Work to be completed →
For this listing, the lines between the one holding "- ***base*** - default" and the one holding "of the highest", inclusive, must be set down exactly.

Supplied material →

= Beginning of Section =

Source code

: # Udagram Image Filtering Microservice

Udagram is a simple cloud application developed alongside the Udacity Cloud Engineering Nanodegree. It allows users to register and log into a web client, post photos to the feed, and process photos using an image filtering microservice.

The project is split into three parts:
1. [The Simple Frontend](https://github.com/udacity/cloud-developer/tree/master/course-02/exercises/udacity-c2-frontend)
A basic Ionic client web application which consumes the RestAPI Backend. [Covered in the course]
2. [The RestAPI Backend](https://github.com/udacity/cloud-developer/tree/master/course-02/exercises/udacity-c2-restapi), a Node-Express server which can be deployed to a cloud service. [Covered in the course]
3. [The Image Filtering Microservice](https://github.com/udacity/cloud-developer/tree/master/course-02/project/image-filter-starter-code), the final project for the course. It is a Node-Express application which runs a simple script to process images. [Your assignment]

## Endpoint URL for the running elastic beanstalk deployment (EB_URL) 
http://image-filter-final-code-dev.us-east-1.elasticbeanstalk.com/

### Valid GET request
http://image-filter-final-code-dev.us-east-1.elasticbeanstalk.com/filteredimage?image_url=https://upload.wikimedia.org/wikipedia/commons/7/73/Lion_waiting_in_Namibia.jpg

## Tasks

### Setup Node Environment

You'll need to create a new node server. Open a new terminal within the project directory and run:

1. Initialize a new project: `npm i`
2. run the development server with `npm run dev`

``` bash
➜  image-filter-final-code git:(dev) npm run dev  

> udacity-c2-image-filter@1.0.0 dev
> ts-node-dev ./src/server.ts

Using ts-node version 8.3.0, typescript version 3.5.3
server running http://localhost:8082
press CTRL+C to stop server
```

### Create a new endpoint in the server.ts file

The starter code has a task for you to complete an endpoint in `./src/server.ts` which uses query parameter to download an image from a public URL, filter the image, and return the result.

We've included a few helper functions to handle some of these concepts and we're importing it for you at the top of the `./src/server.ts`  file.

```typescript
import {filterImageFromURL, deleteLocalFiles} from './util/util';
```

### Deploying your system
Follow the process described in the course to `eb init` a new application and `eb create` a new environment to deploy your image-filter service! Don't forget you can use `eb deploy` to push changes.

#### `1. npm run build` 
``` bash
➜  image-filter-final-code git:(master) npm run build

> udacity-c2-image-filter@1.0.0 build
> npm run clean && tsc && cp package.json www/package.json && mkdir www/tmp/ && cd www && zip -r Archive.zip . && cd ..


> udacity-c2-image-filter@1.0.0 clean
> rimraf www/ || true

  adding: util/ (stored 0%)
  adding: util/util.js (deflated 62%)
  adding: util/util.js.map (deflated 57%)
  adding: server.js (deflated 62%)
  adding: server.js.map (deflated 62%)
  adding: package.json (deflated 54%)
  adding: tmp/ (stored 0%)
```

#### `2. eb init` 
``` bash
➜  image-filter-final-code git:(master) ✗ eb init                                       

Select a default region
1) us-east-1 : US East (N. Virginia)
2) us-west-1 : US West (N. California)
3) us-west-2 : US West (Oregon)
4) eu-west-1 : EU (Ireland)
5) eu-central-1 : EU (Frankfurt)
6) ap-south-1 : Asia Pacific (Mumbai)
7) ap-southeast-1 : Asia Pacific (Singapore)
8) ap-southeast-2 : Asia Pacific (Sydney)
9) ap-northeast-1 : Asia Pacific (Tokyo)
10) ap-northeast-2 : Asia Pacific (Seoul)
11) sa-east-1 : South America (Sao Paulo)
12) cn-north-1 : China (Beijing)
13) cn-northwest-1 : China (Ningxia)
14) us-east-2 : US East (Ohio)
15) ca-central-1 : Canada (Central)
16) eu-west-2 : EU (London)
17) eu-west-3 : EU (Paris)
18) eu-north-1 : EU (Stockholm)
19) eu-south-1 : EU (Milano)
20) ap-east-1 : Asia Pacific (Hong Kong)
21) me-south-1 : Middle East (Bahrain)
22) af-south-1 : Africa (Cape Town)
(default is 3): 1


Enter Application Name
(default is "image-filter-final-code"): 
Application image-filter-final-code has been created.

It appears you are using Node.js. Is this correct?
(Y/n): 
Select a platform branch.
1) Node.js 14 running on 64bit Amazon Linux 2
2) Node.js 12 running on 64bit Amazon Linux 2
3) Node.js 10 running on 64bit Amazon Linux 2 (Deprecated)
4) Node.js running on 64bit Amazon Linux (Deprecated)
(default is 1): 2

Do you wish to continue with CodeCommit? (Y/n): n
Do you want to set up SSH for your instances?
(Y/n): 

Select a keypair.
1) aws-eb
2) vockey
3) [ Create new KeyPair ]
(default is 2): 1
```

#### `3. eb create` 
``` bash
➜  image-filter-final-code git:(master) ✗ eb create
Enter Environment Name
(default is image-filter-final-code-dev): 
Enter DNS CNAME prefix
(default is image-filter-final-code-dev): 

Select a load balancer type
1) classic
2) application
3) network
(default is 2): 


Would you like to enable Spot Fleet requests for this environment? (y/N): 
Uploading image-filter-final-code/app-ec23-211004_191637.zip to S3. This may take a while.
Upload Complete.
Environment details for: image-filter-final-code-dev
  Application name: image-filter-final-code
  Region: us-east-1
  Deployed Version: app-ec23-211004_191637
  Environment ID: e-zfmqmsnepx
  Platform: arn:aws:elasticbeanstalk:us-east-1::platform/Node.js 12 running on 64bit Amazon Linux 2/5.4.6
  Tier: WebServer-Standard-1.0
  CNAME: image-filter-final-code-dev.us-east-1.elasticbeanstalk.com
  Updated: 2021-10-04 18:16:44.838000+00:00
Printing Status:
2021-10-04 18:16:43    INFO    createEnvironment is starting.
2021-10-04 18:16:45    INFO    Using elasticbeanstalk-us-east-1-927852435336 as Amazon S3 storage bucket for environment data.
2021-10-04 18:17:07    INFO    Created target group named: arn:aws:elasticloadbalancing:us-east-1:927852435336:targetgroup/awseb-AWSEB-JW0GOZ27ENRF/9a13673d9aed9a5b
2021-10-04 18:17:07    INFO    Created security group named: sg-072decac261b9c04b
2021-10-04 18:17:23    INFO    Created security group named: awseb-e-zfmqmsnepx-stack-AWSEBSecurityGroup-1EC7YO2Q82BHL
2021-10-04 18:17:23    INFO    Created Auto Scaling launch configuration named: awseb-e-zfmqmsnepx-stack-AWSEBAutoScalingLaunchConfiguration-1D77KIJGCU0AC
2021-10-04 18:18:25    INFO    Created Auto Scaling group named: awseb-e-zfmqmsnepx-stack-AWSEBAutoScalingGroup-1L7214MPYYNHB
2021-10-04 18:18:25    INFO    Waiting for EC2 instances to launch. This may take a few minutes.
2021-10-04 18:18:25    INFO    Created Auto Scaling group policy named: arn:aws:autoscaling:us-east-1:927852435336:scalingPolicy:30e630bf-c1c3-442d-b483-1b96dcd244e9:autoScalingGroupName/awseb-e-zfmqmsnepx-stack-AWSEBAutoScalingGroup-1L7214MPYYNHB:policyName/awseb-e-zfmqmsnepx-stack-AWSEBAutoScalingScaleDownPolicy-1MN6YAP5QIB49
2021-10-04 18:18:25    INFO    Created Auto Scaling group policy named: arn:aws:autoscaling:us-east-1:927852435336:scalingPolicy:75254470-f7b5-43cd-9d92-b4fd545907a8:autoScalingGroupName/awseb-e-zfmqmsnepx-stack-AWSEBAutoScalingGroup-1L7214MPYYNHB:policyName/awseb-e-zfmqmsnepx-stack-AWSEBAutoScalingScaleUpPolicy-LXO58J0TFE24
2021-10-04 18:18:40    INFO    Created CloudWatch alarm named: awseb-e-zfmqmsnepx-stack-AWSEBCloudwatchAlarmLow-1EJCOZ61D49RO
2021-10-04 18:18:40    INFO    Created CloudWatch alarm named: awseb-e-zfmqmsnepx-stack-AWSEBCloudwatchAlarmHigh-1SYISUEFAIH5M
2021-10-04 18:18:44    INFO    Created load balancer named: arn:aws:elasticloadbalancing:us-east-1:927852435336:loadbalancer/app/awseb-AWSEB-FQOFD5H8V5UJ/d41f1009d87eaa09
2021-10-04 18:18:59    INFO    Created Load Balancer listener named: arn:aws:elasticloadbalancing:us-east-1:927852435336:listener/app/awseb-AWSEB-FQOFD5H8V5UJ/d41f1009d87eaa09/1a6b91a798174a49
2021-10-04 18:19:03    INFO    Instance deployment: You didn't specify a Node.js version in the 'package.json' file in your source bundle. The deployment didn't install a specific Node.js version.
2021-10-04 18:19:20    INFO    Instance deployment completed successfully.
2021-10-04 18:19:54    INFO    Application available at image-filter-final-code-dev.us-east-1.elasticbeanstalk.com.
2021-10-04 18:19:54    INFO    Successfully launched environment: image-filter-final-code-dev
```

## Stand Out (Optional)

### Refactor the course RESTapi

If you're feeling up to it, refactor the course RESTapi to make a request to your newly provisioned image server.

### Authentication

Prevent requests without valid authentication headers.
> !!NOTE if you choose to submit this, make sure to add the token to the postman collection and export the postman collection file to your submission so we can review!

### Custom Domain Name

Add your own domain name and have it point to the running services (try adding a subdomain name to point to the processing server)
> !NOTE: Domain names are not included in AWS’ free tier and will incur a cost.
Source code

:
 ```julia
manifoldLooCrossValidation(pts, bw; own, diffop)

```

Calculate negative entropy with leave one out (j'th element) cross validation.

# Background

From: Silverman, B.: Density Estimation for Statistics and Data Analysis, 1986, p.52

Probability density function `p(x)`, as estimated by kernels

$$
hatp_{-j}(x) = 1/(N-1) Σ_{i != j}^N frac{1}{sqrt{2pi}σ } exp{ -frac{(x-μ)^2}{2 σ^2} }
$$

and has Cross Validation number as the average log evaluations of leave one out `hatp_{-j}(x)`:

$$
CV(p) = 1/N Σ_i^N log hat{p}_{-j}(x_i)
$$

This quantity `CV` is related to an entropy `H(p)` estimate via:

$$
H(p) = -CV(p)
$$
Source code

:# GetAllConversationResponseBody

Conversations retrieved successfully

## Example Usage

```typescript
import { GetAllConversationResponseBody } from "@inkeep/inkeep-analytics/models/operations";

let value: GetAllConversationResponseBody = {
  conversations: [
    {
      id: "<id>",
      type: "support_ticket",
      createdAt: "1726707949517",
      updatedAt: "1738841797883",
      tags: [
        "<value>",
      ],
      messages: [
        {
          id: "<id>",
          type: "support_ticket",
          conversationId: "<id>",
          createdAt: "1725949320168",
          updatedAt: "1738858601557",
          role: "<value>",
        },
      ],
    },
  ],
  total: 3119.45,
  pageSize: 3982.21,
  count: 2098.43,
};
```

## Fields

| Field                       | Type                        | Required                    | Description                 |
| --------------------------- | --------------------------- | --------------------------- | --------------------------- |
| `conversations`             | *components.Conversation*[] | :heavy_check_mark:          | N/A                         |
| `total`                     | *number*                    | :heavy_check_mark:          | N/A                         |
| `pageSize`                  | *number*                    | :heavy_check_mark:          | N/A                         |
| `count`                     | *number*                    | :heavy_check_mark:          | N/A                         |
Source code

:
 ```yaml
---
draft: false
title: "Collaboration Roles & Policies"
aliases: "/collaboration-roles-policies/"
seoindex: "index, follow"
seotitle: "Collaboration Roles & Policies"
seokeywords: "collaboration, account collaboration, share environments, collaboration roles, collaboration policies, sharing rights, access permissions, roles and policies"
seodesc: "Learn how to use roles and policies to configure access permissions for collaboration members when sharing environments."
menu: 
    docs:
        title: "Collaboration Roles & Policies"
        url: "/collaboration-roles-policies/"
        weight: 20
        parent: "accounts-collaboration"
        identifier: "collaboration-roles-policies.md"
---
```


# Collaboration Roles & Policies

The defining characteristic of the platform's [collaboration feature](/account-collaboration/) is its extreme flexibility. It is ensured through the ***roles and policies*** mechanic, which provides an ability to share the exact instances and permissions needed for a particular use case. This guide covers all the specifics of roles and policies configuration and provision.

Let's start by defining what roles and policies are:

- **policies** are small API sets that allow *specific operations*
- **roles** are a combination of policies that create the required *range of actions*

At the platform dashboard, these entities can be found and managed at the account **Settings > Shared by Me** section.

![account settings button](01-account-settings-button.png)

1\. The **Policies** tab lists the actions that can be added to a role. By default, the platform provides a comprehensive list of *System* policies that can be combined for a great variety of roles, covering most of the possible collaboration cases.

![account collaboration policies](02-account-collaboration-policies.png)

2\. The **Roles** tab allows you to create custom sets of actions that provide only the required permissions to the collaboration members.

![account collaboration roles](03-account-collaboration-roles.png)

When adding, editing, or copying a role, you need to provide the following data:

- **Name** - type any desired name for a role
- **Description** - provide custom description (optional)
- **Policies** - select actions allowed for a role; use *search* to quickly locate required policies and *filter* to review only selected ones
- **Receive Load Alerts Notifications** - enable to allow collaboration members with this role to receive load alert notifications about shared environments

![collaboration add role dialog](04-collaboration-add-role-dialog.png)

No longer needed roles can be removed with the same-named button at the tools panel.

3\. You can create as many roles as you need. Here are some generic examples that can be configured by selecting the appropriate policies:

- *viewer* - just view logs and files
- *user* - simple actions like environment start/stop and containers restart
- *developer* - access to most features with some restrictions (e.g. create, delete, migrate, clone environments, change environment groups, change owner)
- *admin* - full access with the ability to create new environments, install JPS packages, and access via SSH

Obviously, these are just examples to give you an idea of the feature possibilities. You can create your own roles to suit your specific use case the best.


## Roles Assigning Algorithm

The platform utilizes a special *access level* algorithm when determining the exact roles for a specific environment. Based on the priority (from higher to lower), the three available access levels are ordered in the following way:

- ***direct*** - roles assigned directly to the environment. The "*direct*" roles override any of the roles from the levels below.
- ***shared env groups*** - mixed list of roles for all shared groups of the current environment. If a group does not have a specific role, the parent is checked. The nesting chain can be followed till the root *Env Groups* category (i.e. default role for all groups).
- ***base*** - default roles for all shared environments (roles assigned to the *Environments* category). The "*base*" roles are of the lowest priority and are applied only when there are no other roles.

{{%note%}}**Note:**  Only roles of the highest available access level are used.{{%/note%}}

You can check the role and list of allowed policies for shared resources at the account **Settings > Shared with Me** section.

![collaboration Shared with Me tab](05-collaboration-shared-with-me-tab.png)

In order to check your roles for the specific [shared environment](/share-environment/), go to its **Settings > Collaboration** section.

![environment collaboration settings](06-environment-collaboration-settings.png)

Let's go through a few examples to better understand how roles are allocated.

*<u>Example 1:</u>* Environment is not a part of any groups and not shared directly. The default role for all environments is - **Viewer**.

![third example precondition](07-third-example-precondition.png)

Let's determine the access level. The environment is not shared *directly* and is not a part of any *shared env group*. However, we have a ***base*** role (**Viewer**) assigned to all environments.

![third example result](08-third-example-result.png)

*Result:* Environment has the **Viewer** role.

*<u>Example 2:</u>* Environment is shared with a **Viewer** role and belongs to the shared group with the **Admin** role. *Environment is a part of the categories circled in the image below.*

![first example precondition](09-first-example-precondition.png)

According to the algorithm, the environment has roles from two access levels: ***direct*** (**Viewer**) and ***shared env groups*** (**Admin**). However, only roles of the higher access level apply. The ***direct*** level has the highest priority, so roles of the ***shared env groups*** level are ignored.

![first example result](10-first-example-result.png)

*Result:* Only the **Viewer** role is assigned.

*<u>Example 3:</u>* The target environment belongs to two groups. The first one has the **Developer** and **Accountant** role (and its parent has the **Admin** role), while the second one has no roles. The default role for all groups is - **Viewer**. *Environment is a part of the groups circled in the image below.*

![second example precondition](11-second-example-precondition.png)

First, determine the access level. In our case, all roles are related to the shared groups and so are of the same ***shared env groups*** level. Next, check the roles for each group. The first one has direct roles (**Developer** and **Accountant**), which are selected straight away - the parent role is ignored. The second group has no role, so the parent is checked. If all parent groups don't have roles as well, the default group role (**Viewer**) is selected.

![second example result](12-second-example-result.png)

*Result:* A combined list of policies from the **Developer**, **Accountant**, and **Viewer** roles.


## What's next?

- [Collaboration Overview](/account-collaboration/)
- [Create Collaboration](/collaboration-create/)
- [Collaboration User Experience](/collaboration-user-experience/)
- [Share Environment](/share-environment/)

= End of Section =

Expected answer →
- ***base*** - default roles for all shared environments (roles assigned to the *Environments* category). The "*base*" roles are of the lowest priority and are applied only when there are no other roles.

{{%note%}}**Note:**  Only roles of the highest available access level are used.{{%/note%}}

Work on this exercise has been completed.